RUDRESH MAHANTHAPPA & GAMAK

music

Tuesday, November 24, 2015, 8pm Tickets will be available Wednesday, October 28 at 3pm.

Past Event

The dazzlingly inventive composer and alto saxophonist Rudresh Mahanthappa delves deep into the hybridization of progressive jazz and South Indian classical.

Taking its name taken from the South Indian term for melodic ornamentation “gamaka” and featuring longtime musical partners Rez Abbasi, Rich Brown, and, Dan Weiss, this quartet exemplifies Mahanthappa’s matchless ability to embody the expansive possibilities of blending his music with his culture. He combines progressive jazz and South Indian classical music in a fluid and forward-looking form reflecting his own experience growing up a second-generation Indian-American. Just as his personal experience is never wholly lived on one side of the hyphenate or the other, his music speaks in a voice dedicated to forging a brave new path forward.
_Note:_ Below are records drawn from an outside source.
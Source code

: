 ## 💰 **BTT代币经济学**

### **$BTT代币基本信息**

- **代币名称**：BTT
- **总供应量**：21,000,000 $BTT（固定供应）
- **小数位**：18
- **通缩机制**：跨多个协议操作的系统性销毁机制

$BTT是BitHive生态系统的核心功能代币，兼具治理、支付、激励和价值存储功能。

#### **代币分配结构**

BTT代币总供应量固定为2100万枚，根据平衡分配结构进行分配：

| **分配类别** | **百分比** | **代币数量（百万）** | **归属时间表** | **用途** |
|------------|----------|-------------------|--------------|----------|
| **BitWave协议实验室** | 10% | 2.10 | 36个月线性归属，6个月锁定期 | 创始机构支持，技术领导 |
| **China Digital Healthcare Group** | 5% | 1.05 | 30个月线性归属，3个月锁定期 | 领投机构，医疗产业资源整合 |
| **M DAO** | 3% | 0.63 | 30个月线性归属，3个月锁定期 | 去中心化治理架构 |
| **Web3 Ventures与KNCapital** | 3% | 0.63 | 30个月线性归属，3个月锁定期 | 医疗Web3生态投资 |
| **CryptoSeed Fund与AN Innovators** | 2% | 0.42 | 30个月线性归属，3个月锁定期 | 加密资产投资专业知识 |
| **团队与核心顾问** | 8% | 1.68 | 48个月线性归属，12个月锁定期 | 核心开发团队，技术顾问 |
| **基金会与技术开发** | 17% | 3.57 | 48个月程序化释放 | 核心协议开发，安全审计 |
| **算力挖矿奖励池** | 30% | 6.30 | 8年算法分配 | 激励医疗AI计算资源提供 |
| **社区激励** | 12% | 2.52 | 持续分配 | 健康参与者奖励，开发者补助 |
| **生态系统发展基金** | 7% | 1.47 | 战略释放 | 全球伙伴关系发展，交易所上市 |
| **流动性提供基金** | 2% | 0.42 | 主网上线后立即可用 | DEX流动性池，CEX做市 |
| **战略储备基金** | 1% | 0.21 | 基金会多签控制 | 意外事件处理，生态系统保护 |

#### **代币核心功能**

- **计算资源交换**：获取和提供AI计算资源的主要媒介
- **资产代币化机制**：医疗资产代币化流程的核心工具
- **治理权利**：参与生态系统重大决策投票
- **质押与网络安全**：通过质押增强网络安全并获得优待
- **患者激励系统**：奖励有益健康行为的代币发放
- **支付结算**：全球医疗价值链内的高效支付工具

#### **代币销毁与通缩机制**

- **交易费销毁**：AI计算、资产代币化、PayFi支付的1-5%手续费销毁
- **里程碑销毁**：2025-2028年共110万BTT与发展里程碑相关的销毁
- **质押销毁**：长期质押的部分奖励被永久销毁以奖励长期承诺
With Gamak, Mahanthappa’s fearless explorations conjure a polyphonic landscape that manages to incorporate Western forms of jazz, progressive rock, heavy metal, country, American folk, go-go, and ambient while simultaneously engaging the rich traditions of Indian, Chinese, African, and Indonesian music. The end result is music that defies category, music that very much fits with the times in which we live.

“An itchy, ambitious, often molten mosaic of styles and cultures.”
Britt Robson, JazzTimes

ABOUT THE ARTIST

Hailed by the New York Times as possessing “a roving intellect and a bladelike articulation,” Mahanthappa has been awarded a Doris Duke Performing Artist Award, a Guggenheim Fellowship, two New York Foundation for the Arts Fellowship, and commissions from the Rockefeller Foundation MAP Fund, Chamber Music America and the American Composers Forum. He has been named alto saxophonist of the year in Downbeat’s International Critics Polls, Jazztimes’ Critics Polls and by the Jazz Journalists’ Association numerous times.

“To observe that Mahanthappa fused the incantatory phrase-making and exotic scales of Indian music with the free-wheeling improvisational spirit of American jazz would be an understatement. He’s so thoroughly immersed in both worlds that he conjured up a startlingly original merger of the two.”